Donatien LAURENT Barzaz Breiz-1

Présentation de la thèse

Le texte qui suit est le résumé que j’en ai fait dans le cadre des bibliographies que je publiais à cette époque dans le Bulletin de la Société archéologique du Finistère. Bien que succinct, je le republie ici à l’intention de ceux qui ne connaîtraient Donatien Laurent que de par sa notoriété.

Titre original de la thèse   

  • Laurent, Donatien. La Villemarqué, collecteur de chants populaires. Étude des sources du premier « Barzaz-Breiz » à partir des originaux de collecte (1833-1840). Brest, auteur, 1974, 4 vol., 739 p., ill., 29,7 cm [Bibliographie, p. 713-727 et index, p. 718-737], (dactylographié). 

L’édition

  • Laurent, Donatien. Aux sources du Barzaz Breiz. La mémoire d’un peuple. Douarnez, Armen, 1989, 339 p., ill. (Photo ci-dessus).

Le résumé, tel que publié en 1975

En soutenant cette thèse en vue du doctorat d’État devant l’Université René-Descartes, à la Sorbonne, l’auteur a voulu élucider une partie des questions toujours soulevées par le Barzaz-Breiz, dans la mesure où, trois quarts de siècle après la mort de son auteur, "l’accord n’est fait [parmi les critiques] ni sur la nature et l’ampleur des remaniements [qu’il a subis] ni sur les parts respectives de la collecte et d’une éventuelle création personnelle". Il y aborde "non pas le problème de La Vlllemarqué auteur du Barzaz-Breiz, mais bien celui de La Villemarqué collecteur" et verse au débat "les pièces jusqu’ici inconnues", à savoir les matériaux de collecte réunis par La Villemarqué entre 1833 et 1838. 

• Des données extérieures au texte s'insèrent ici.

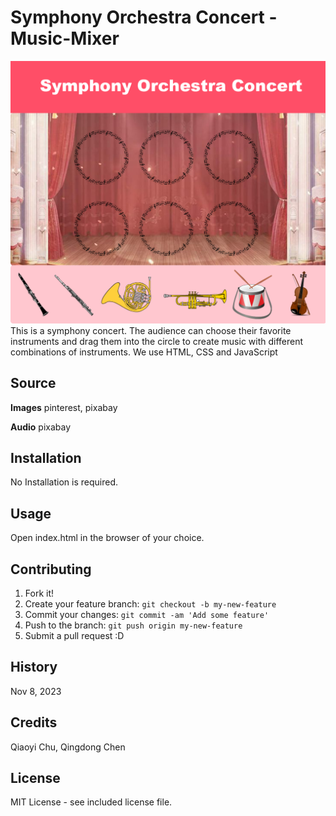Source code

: # Symphony Orchestra Concert - Music-Mixer
![Symphony Orchestra Concert ](images/template.png)
This is a symphony concert. The audience can choose their favorite instruments and drag them into the circle to create music with different combinations of instruments. We use HTML, CSS and JavaScript


## Source
**Images** pinterest, pixabay

**Audio** pixabay

## Installation

No Installation is required.

## Usage

Open index.html in the browser of your choice.

## Contributing

1. Fork it!
2. Create your feature branch: `git checkout -b my-new-feature`
3. Commit your changes: `git commit -am 'Add some feature'`
4. Push to the branch: `git push origin my-new-feature`
5. Submit a pull request :D

## History

Nov 8, 2023

## Credits

Qiaoyi Chu, Qingdong Chen

## License

MIT License - see included license file.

D. Laurent, dans une première partie, rappelle tout d’abord la succession historique des faits qui ont entraîné ce qu’on appelle communément la querelle du Barzaz-Breiz : les années de gloire de l’auteur et de son livre, la naissance de la querelle, la vieillesse de l’auteur, les développements de l’affaire après la mort de La Villemarqué. Il fait état de la découverte des carnets d’enquête du vicomte et établit que "La Villemarqué, s’il ne s’était guère soucié […] d’apprendre son Vaugelas breton, parlait fort bien le sous-dialecte cornoualllais en usage à Nizon". Il décrit ensuite le manuscrit et présente les problèmes de transcription qu’il a rencontrés. 

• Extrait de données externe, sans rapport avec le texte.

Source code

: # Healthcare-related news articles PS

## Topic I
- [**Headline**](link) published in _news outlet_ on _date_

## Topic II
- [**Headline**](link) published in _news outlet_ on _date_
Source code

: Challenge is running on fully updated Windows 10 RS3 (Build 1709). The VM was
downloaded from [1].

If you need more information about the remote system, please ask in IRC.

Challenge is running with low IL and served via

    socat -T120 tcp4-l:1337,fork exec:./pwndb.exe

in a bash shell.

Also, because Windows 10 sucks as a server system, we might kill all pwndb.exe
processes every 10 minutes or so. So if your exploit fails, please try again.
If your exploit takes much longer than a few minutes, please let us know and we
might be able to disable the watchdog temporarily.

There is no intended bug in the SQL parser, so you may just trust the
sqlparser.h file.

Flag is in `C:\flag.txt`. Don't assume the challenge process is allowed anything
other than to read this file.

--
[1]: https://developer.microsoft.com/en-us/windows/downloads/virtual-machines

Les volumes 2 et 3 de la thèse sont consacrés à la transcription des chansons figurant sur le manuscrit, que D. Laurent accompagne de notices bibliographiques concernant chacune des pièces. Dans sa troisième partie, l’auteur procède à l’examen critique de la collecte… Il détermine la contribution réelle de la Dame de Nizon [Ursule Feydeau de Vaugien, 1776-1847, mère de Théodore Hersart de La Villemarqué] à l’élaboration du Barzaz-Breiz et décrit les premières collectes de La Villemarqué. Puis il s’intéresse aux "textes remarquables", ceux qui, au nombre de cinq, "par leur qualité d’inspiration et d’expression, comme par leur thème et leur composition, tranchent sur la masse, à tout dire assez banale, des autres textes recueillis à cette époque par La Villemarqué". Il s’agit de Merlin-Barde, le Faucon, les Chouans, le Vassal de Du Guesclin, le Clerc de Rohan, les trois premières pièces étant sans équivalent dans les autres collectes, les deux autres étant apparentées à des chants déjà connus. 

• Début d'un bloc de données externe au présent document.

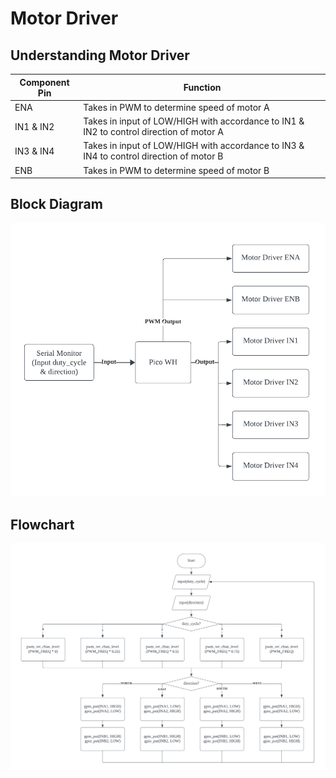 # Motor Driver

## Understanding Motor Driver
| Component Pin | Function                                                                                |
|---------------|-----------------------------------------------------------------------------------------|
| ENA           | Takes in PWM to determine speed of motor A                                              |
| IN1 & IN2     | Takes in input of LOW/HIGH with accordance to IN1 & IN2 to control direction of motor A |
| IN3 & IN4     | Takes in input of LOW/HIGH with accordance to IN3 & IN4 to control direction of motor B |
| ENB           | Takes in PWM to determine speed of motor B                                              |

## Block Diagram
![motor_block](../../images/driver_motor/driver_motor_block.png)

## Flowchart
![motor_flow](../../images/driver_motor/driver_motor_flow.png)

Ayant précisé que "le Barzaz-Breiz se présente comme la première, et la plus importante en qualité, des collections de chants populaires en langue bretonne publiées au cours du XIXe siècle", D. Laurent conclut que "l’analyse des graphies, celle de la langue utilisée, les erreurs manifestes, tantôt dues au chanteur interrogé, tantôt au scribe, la comparaison avec les versions parallèles déjà connues aussi bien qu’avec les textes publiés dans le Barzaz-Brelz ne font, en somme, que confirmer [que] tous les textes notés sur les pages [du] carnet sont le fruit de collectes authentiques réalisées par La Villemarqué lui-même". Ayant rendu possible désormais de "déterminer ce qui, dans le recueil, appartient au peuple et ce qui revient à l’éditeur", l’auteur présente la personnalité du collecteur que fut La Villemarqué, sans doute "prisonnier de conceptions qu’il doit à sa nature, à son milieu et à son temps", mais qui payait réellement de sa personne, ayant été "souvent plus habile dans la collecte des textes que dans leur restauration".